Which lines of the data below contain "altitude"? Please show them all.

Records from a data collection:
^^^^

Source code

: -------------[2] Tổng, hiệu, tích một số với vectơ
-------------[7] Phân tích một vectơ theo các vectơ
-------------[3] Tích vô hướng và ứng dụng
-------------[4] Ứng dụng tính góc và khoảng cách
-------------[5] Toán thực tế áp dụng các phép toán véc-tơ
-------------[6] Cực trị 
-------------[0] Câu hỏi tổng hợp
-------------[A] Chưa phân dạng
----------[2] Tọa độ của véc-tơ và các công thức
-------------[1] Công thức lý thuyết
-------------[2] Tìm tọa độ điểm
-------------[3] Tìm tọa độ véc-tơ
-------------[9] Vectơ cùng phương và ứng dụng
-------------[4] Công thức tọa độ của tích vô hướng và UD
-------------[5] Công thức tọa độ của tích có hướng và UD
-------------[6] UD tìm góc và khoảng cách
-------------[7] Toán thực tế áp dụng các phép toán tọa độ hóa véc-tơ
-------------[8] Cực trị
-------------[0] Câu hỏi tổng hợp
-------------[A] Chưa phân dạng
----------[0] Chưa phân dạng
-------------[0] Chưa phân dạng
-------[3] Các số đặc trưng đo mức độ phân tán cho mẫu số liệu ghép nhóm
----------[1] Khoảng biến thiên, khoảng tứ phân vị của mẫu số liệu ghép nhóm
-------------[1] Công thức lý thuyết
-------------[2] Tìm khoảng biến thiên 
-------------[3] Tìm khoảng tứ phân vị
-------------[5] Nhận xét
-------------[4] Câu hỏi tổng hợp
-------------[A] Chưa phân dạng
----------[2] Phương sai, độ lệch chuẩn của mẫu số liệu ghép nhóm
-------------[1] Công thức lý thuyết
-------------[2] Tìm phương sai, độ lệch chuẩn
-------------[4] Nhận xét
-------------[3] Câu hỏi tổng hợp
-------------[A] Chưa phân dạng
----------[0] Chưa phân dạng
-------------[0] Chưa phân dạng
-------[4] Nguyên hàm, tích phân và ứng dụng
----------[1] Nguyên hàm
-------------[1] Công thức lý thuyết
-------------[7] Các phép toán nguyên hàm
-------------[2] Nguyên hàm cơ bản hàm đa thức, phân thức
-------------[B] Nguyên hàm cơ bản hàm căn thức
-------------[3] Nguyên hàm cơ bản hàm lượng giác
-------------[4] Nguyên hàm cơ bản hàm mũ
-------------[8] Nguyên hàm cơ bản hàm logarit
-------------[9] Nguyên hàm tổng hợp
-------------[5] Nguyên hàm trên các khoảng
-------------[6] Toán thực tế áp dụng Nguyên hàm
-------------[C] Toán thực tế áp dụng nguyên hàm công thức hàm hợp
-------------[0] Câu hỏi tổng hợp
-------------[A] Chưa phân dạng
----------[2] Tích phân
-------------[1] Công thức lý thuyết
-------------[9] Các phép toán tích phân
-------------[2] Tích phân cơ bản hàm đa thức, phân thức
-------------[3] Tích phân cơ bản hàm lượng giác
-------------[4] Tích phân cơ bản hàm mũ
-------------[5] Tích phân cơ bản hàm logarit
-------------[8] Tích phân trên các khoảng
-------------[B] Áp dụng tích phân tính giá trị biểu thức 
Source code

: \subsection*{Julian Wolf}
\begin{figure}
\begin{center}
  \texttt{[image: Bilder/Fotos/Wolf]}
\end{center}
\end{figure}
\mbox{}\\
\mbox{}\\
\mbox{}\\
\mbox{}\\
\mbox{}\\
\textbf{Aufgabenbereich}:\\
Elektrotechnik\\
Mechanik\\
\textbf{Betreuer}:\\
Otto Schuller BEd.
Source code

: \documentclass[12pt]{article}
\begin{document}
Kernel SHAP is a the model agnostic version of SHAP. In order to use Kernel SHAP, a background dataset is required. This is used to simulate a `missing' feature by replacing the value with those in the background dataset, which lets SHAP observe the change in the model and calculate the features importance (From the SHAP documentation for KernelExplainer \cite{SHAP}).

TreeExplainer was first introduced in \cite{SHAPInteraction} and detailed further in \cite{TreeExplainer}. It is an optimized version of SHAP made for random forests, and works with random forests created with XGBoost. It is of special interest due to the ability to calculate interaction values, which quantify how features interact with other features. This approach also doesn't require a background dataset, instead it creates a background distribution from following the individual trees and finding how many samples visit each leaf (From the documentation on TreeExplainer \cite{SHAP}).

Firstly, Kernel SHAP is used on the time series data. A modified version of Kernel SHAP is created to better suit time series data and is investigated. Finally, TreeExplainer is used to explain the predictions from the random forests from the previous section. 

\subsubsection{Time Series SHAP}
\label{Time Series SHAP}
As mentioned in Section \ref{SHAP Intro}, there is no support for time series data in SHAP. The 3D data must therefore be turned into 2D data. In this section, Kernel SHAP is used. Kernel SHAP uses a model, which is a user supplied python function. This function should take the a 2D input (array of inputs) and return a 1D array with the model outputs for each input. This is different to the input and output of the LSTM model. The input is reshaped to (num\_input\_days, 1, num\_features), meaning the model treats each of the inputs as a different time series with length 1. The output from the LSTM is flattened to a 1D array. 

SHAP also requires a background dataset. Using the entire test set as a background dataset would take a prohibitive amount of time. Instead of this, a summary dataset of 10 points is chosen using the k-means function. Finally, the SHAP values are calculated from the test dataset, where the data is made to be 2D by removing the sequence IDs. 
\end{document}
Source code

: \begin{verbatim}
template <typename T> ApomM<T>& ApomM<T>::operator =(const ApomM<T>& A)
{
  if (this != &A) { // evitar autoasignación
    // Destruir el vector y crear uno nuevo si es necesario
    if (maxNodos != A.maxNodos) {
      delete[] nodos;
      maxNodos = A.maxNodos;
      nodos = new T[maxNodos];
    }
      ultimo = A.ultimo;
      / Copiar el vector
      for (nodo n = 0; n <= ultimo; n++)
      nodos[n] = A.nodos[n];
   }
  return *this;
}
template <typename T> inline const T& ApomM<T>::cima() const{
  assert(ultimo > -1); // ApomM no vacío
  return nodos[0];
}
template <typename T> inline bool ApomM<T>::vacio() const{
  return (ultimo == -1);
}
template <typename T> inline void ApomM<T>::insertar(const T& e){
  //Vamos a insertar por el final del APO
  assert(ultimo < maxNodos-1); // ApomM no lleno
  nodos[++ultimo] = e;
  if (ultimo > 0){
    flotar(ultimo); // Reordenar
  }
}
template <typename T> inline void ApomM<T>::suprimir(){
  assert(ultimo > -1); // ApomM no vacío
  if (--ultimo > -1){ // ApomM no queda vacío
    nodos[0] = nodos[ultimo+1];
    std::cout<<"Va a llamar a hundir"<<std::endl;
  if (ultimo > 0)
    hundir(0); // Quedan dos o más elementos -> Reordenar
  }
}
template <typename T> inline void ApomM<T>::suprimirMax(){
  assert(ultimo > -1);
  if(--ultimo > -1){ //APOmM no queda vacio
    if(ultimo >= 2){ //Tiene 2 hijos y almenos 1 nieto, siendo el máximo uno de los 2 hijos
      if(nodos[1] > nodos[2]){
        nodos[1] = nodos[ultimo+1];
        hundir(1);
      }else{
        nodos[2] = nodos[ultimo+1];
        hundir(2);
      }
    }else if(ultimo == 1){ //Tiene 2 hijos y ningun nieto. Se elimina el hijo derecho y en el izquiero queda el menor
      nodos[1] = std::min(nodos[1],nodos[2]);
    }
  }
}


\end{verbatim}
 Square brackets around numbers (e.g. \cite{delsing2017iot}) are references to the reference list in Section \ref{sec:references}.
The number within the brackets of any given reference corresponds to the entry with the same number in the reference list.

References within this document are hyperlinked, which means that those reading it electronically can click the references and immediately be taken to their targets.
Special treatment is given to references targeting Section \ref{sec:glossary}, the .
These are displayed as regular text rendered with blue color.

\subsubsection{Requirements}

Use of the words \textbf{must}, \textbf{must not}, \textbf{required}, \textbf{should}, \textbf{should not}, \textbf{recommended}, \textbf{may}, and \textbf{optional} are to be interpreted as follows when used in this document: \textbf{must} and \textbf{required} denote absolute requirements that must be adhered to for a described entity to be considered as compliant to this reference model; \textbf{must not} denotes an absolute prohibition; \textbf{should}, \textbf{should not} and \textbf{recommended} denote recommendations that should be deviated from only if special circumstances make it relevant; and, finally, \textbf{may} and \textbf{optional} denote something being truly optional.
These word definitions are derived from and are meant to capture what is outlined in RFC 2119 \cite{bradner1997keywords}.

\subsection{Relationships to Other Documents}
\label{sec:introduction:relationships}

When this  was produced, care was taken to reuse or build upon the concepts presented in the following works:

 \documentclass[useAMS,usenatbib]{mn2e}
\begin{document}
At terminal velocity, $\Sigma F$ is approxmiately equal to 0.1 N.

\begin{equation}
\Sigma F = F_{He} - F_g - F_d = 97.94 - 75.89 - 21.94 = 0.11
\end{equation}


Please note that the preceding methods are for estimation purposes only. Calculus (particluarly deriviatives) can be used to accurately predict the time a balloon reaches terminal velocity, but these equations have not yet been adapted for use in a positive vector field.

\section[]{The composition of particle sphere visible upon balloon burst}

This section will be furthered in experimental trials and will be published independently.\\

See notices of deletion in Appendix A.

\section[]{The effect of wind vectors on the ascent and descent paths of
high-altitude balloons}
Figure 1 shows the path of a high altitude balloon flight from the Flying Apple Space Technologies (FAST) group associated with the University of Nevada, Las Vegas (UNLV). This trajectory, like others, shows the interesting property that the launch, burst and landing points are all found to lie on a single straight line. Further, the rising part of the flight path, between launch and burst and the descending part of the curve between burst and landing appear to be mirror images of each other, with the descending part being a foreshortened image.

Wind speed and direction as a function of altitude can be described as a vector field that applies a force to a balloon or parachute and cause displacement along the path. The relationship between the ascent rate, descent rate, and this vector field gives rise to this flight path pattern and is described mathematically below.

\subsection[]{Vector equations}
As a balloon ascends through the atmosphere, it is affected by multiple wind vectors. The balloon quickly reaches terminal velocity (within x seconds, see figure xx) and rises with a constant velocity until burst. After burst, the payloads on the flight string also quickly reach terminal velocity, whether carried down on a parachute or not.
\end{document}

^^^^

- **SOLUTION BELOW**
high-altitude balloons}
Figure 1 shows the path of a high altitude balloon flight from the Flying Apple Space Technologies (FAST) group associated with the University of Nevada, Las Vegas (UNLV). This trajectory, like others, shows the interesting property that the launch, burst and landing points are all found to lie on a single straight line. Further, the rising part of the flight path, between launch and burst and the descending part of the curve between burst and landing appear to be mirror images of each other, with the descending part being a foreshortened image.
Wind speed and direction as a function of altitude can be described as a vector field that applies a force to a balloon or parachute and cause displacement along the path. The relationship between the ascent rate, descent rate, and this vector field gives rise to this flight path pattern and is described mathematically below.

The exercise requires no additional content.